わたくしはキャラメルラテを口にしながら、改めて店内を見渡しました。
やはり視線は奥の絵画へと向かってしまいます。
開店前にソベリルがわたくしたちを招いてくださったのは、イオライトさまが水竜王さまだからと考えていました。しかし、もしかしたら人のいない空間であの絵画をわたくしに見せたかったのかもしれません。
「お味はいかがでしょうか」
「とても美味しいです」
一度は下がったソベリルがわたくしたちへ近づいてきました。
「この店は確実に流行る、塩の博物館は安泰だな」
「恐れ入ります」
ソベリルはイオライトさまに頭を下げた後、わたくしの方を見ました。
「おふたりでおくつろぎのところ申し訳ございません。実は、アネット様にお願いしたいことがありまして……」
「はい? なんでしょうか?」
すると、ソベリルはイオライトさまの腕輪を確認するかのように眺めてから、口を開きました。
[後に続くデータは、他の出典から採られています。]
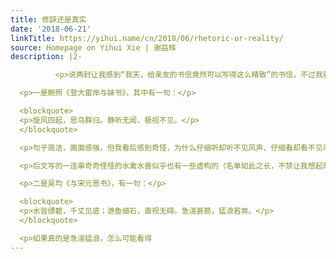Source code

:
 ```yaml
---
title: 修辞还是真实
date: '2018-06-21'
linkTitle: https://yihui.name/cn/2018/06/rhetoric-or-reality/
source: Homepage on Yihui Xie | 谢益辉
description: |2-

          <p>说两封让我感到“我天，给亲友的书信竟然可以写得这么精致”的书信，不过我要说的是一件鸡毛蒜皮之事，即：有时我搞不清作者是纯粹为了修辞，还是在描述现实。</p>

  <p>一是鲍照《登大雷岸与妹书》，其中有一句：</p>

  <blockquote>
  <p>旋风四起，思鸟群归。静听无闻，极视不见。</p>
  </blockquote>

  <p>句子简洁，画面感强，但我看后感到奇怪，为什么仔细听却听不见风声、仔细看却看不见鸟。大约是旋风来得快去得快，一会儿就走远了，若是普通的风，应该不至于很快就听不见了；归鸟也飞得贼快，一眨眼就不见了，大约体现的是归巢心切（玉阶空伫立，宿鸟归飞急）。</p>

  <p>后文写的一连串奇奇怪怪的水禽水兽似乎也有一些虚构的（名单如此之长，不禁让我想起蒸羊羔、蒸熊掌、蒸鹿尾儿……），所以更让我疑惑这到底有多少纯修辞成分。</p>

  <p>二是吴均《与宋元思书》，有一句：</p>

  <blockquote>
  <p>水皆缥碧，千丈见底；游鱼细石，直视无碍。急湍甚箭，猛浪若奔。</p>
  </blockquote>

  <p>如果真的是急湍猛浪，怎么可能看得
---
```


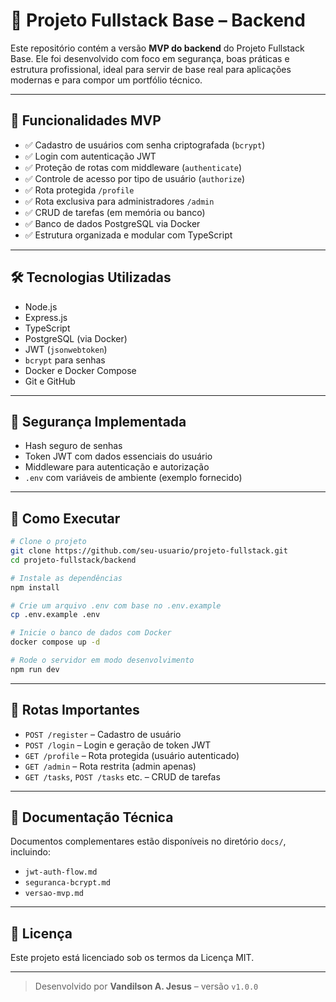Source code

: 
# 🚀 Projeto Fullstack Base – Backend

Este repositório contém a versão **MVP do backend** do Projeto Fullstack Base. Ele foi desenvolvido com foco em segurança, boas práticas e estrutura profissional, ideal para servir de base real para aplicações modernas e para compor um portfólio técnico.

---

## 📌 Funcionalidades MVP

- ✅ Cadastro de usuários com senha criptografada (`bcrypt`)
- ✅ Login com autenticação JWT
- ✅ Proteção de rotas com middleware (`authenticate`)
- ✅ Controle de acesso por tipo de usuário (`authorize`)
- ✅ Rota protegida `/profile`
- ✅ Rota exclusiva para administradores `/admin`
- ✅ CRUD de tarefas (em memória ou banco)
- ✅ Banco de dados PostgreSQL via Docker
- ✅ Estrutura organizada e modular com TypeScript

---

## 🛠️ Tecnologias Utilizadas

- Node.js
- Express.js
- TypeScript
- PostgreSQL (via Docker)
- JWT (`jsonwebtoken`)
- `bcrypt` para senhas
- Docker e Docker Compose
- Git e GitHub

---

## 🔐 Segurança Implementada

- Hash seguro de senhas
- Token JWT com dados essenciais do usuário
- Middleware para autenticação e autorização
- `.env` com variáveis de ambiente (exemplo fornecido)

---

## 🚀 Como Executar

```bash
# Clone o projeto
git clone https://github.com/seu-usuario/projeto-fullstack.git
cd projeto-fullstack/backend

# Instale as dependências
npm install

# Crie um arquivo .env com base no .env.example
cp .env.example .env

# Inicie o banco de dados com Docker
docker compose up -d

# Rode o servidor em modo desenvolvimento
npm run dev
```

---

## 🧪 Rotas Importantes

- `POST /register` – Cadastro de usuário
- `POST /login` – Login e geração de token JWT
- `GET /profile` – Rota protegida (usuário autenticado)
- `GET /admin` – Rota restrita (admin apenas)
- `GET /tasks`, `POST /tasks` etc. – CRUD de tarefas

---

## 🧠 Documentação Técnica

Documentos complementares estão disponíveis no diretório `docs/`, incluindo:

- `jwt-auth-flow.md`
- `seguranca-bcrypt.md`
- `versao-mvp.md`

---

## 📄 Licença

Este projeto está licenciado sob os termos da Licença MIT.

---

> Desenvolvido por **Vandilson A. Jesus** – versão `v1.0.0`
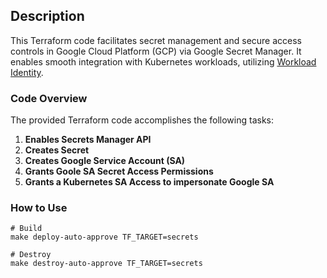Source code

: ## Description

This Terraform code facilitates secret management and secure access controls in Google Cloud Platform (GCP) via Google Secret Manager. It enables smooth integration with Kubernetes workloads, utilizing [Workload Identity](https://cloud.google.com/kubernetes-engine/docs/how-to/workload-identity).

### Code Overview

The provided Terraform code accomplishes the following tasks:
1. **Enables Secrets Manager API**
2. **Creates Secret**
3. **Creates Google Service Account (SA)**
4. **Grants Goole SA Secret Access Permissions**
4. **Grants a Kubernetes SA Access to impersonate Google SA**

### How to Use

```
# Build
make deploy-auto-approve TF_TARGET=secrets

# Destroy
make destroy-auto-approve TF_TARGET=secrets
```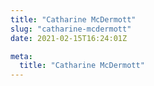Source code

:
 ```yaml
---
title: "Catharine McDermott"
slug: "catharine-mcdermott"
date: 2021-02-15T16:24:01Z

meta:
  title: "Catharine McDermott"
---
```


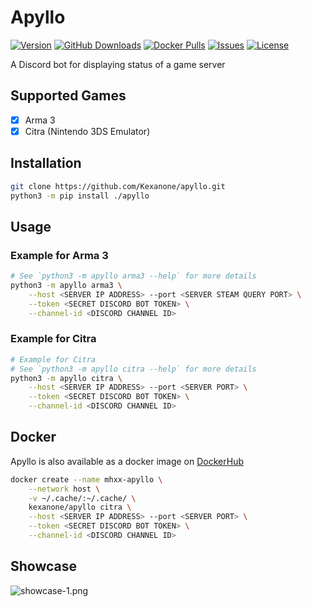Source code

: # Apyllo
[![Version](https://img.shields.io/github/release/Kexanone/apyllo.svg?label=Version&colorB=007EC6&style=flat-square)](https://github.com/Kexanone/apyllo/releases/latest)
[![GitHub Downloads](https://img.shields.io/github/downloads/Kexanone/apyllo/total.svg?label=GitHub%20Dowloads&style=flat-square)](https://github.com/Kexanone/apyllo/releases)
[![Docker Pulls](https://img.shields.io/docker/pulls/kexanone/apyllo.svg?label=Docker%20Pulls&style=flat-square)](https://github.com/Kexanone/apyllo/releases)
[![Issues](https://img.shields.io/github/issues-raw/Kexanone/apyllo.svg?label=Issues&style=flat-square)](https://github.com/Kexanone/apyllo/issues)
[![License](https://img.shields.io/badge/License-GPLv3-orange.svg?style=flat-square)](https://github.com/Kexanone/apyllo/blob/master/LICENSE)

A Discord bot for displaying status of a game server

## Supported Games
- [x] Arma 3
- [x] Citra (Nintendo 3DS Emulator)

## Installation
```sh
git clone https://github.com/Kexanone/apyllo.git
python3 -m pip install ./apyllo
```

## Usage
### Example for Arma 3
```sh
# See `python3 -m apyllo arma3 --help` for more details
python3 -m apyllo arma3 \
    --host <SERVER IP ADDRESS> --port <SERVER STEAM QUERY PORT> \
    --token <SECRET DISCORD BOT TOKEN> \
    --channel-id <DISCORD CHANNEL ID>
```
### Example for Citra
```sh
# Example for Citra
# See `python3 -m apyllo citra --help` for more details
python3 -m apyllo citra \
    --host <SERVER IP ADDRESS> --port <SERVER PORT> \
    --token <SECRET DISCORD BOT TOKEN> \
    --channel-id <DISCORD CHANNEL ID>
```

## Docker
Apyllo is also available as a docker image on [DockerHub](https://hub.docker.com/repository/docker/kexanone/apyllo)
```sh
docker create --name mhxx-apyllo \
    --network host \
    -v ~/.cache/:~/.cache/ \
    kexanone/apyllo citra \
    --host <SERVER IP ADDRESS> --port <SERVER PORT> \
    --token <SECRET DISCORD BOT TOKEN> \
    --channel-id <DISCORD CHANNEL ID>
```

## Showcase
![showcase-1.png](https://github.com/Kexanone/apyllo/blob/main/docs/assets/img/showcase-1.png?raw=true)

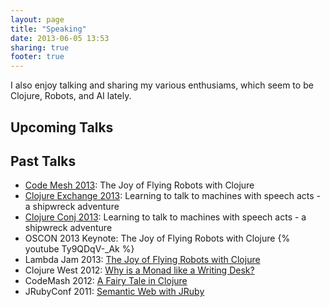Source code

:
 ```yaml
---
layout: page
title: "Speaking"
date: 2013-06-05 13:53
sharing: true
footer: true
---
```


I also enjoy talking and sharing my various enthusiams, which seem to
be Clojure, Robots, and AI lately.

## Upcoming Talks


## Past Talks

* [Code Mesh 2013](http://codemesh.io/): The Joy of Flying Robots with Clojure
* [Clojure Exchange 2013](http://skillsmatter.com/event/java-jee/clojure-exchange-2013): Learning to talk to machines with speech acts - a shipwreck adventure
* [Clojure Conj 2013](http://clojure-conj.org/): Learning to talk to
  machines with speech acts - a shipwreck adventure
* OSCON 2013 Keynote: The Joy of Flying Robots with Clojure
{% youtube Ty9QDqV-_Ak %}
* Lambda Jam 2013: [The Joy of Flying Robots with Clojure](http://www.infoq.com/presentations/clojure-robots)
* Clojure West 2012: [Why is a Monad like a Writing Desk?]( http://www.infoq.com/presentations/Why-is-a-Monad-Like-a-Writing-Desk)
* CodeMash 2012: [A Fairy Tale in Clojure](http://www.slideshare.net/gigasquidcm/fairy-taleclojure)
* JRubyConf 2011:
  [Semantic Web with JRuby](https://github.com/gigasquid/Presentations/blob/master/SemanticWebJRuby.pdf)

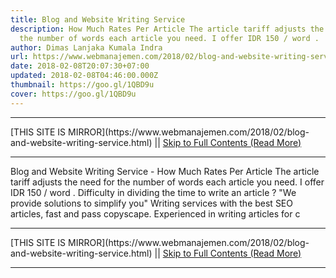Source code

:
 ```yaml
---
title: Blog and Website Writing Service
description: How Much Rates Per Article The article tariff adjusts the need for
  the number of words each article you need. I offer IDR 150 / word .
author: Dimas Lanjaka Kumala Indra
url: https://www.webmanajemen.com/2018/02/blog-and-website-writing-service.html
date: 2018-02-08T20:07:30+07:00
updated: 2018-02-08T04:46:00.000Z
thumbnail: https://goo.gl/1QBD9u
cover: https://goo.gl/1QBD9u
---
```


<hr/> [THIS SITE IS MIRROR](https://www.webmanajemen.com/2018/02/blog-and-website-writing-service.html) || <a href="https://www.webmanajemen.com/2018/02/blog-and-website-writing-service.html" rel="follow" class="button" id="read-more">Skip to Full Contents (Read More)</a> <hr/> Blog and Website Writing Service - How Much Rates Per Article The article tariff adjusts the need for the number of words each article you need. I offer IDR 150 / word . Difficulty in dividing the time to write an article ?
"We provide solutions to simplify you"
Writing services with the best SEO articles, fast and pass copyscape.
Experienced in writing articles for c <hr/> [THIS SITE IS MIRROR](https://www.webmanajemen.com/2018/02/blog-and-website-writing-service.html) || <a href="https://www.webmanajemen.com/2018/02/blog-and-website-writing-service.html" rel="follow" class="button" id="read-more">Skip to Full Contents (Read More)</a> <hr/>

<!--<script>document.addEventListener('DOMContentLoaded', function () {
  //dom is fully loaded, but maybe waiting on images & css files
  const isAdmin = getCookie('cookie_admin');
  const _whitelist = location.host.includes('dimaslanjaka12');
  if (!isAdmin) {
    if (_whitelist) location.replace('https://www.webmanajemen.com/2018/02/blog-and-website-writing-service.html');
    console.log("you aren't admin");
  } else {
    console.log('you are admin');
  }
});

/**
 * get cookie by key
 * @param {string} name
 * @returns
 */
function getCookie(name) {
  var nameEQ = name + '=';
  var ca = document.cookie.split(';');
  for (var i = 0; i < ca.length; i++) {
    var c = ca[i];
    while (c.charAt(0) == ' ') c = c.substring(1, c.length);
    if (c.indexOf(nameEQ) == 0) return c.substring(nameEQ.length, c.length);
  }
  return null;
}
</script>-->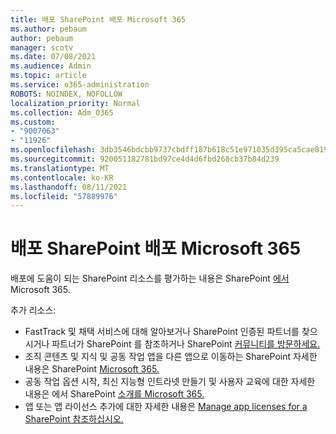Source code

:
 ```yaml
---
title: 배포 SharePoint 배포 Microsoft 365
ms.author: pebaum
author: pebaum
manager: scotv
ms.date: 07/08/2021
ms.audience: Admin
ms.topic: article
ms.service: o365-administration
ROBOTS: NOINDEX, NOFOLLOW
localization_priority: Normal
ms.collection: Adm_O365
ms.custom:
- "9007063"
- "11926"
ms.openlocfilehash: 3db3546bdcbb9737cbdff187b618c51e971035d395ca5cae8195bbc0e360b313
ms.sourcegitcommit: 920051182781bd97ce4d4d6fbd268cb37b84d239
ms.translationtype: MT
ms.contentlocale: ko-KR
ms.lasthandoff: 08/11/2021
ms.locfileid: "57889976"
---
```

# <a name="deploy-sharepoint-in-microsoft-365"></a>배포 SharePoint 배포 Microsoft 365

배포에 도움이 되는 SharePoint 리소스를 평가하는 내용은 SharePoint [에서](https://docs.microsoft.com/sharepoint/introduction)Microsoft 365. 

추가 리소스: 

- FastTrack 및 채택 서비스에 대해 알아보거나 SharePoint 인증된 파트너를 찾으시거나 파트너가 SharePoint 를 참조하거나 SharePoint [커뮤니티를 방문하세요.](https://techcommunity.microsoft.com/t5/sharepoint/ct-p/SharePoint) [](https://docs.microsoft.com/microsoft-365/sharepoint/sharepoint-partners-sharepoint-support) 
- 조직 콘텐츠 및 지식 및 공동 작업 앱을 다른 앱으로 이동하는 SharePoint 자세한 내용은 SharePoint [Microsoft 365.](https://docs.microsoft.com/sharepoint/introduction#migration) 
- 공동 작업 옵션 시작, 최신 지능형 인트라넷 만들기 및 사용자 교육에 대한 자세한 내용은 에서 SharePoint [소개를 Microsoft 365.](https://docs.microsoft.com/sharepoint/introduction#collaboration) 
- 앱 또는 앱 라이선스 추가에 대한 자세한 내용은 [Manage app licenses for a SharePoint 참조하십시오.](https://docs.microsoft.com/sharepoint/manage-app-licenses)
「アネット様がお作りになった宝飾品をいくつか、ユークレース公国へ持ち帰りたいと考えています」
「……え?」
「公主様へ水竜王祭の話をしたところ、とても興味を抱いておりました。アネット様が作る宝飾品を是非ともその目で見るだけではなく、公国で広めたいとお考えのようなのです」
「素晴らしい提案だな」
「お待ちください、イオライトさま」
イオライトさまは予想通り、何故? といった表情でわたくしを見つめてきました。
「わたくしはまだまだ修行中の身です」
「だからこそすばらしい提案なのではないか」
抱きしめかねない勢いでイオライトさまが両腕を広げました。
「勿論、アネット様が遠慮されることは想定の範囲内です」
「ソベリル……」
ほっとしたのも束の間。
「クライオフェン様に許可はいただいております。まずはこの塩の博物館で、いえ、このカフェで、展示会を開きましょう」
ソベリルからもたらされた提案は、信じられないものでした。